Dataset entries >>
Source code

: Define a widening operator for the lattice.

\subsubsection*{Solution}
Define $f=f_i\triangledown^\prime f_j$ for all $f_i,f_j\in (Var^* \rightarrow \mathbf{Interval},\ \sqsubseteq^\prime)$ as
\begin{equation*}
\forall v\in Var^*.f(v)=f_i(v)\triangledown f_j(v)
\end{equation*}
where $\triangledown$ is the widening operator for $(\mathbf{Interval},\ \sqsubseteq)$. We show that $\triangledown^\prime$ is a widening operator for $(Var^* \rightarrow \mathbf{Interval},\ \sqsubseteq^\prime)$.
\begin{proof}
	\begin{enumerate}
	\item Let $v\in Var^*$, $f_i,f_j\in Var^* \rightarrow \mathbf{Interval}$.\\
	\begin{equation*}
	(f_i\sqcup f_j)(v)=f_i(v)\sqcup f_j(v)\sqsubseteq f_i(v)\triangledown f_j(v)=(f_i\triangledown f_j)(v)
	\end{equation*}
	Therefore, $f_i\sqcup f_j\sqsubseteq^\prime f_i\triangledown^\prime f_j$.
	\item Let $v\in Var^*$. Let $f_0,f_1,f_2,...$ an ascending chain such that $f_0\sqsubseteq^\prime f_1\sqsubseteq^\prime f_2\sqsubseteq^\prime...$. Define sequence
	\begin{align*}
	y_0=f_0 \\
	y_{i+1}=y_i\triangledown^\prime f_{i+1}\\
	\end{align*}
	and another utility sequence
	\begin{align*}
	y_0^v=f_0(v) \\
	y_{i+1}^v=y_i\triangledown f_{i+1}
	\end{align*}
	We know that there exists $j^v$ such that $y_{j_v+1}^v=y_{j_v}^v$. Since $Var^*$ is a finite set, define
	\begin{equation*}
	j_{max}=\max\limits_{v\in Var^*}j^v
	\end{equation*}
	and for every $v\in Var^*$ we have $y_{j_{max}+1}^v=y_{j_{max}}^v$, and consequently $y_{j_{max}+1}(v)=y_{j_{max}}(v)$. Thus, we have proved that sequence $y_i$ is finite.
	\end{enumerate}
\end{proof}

WHAT YOU ARE ASKED TO DO >> The lines to return are those in the records above that hold the word "operator".

TASK OUTPUT >>
: Define a widening operator for the lattice.
where $\triangledown$ is the widening operator for $(\mathbf{Interval},\ \sqsubseteq)$. We show that $\triangledown^\prime$ is a widening operator for $(Var^* \rightarrow \mathbf{Interval},\ \sqsubseteq^\prime)$.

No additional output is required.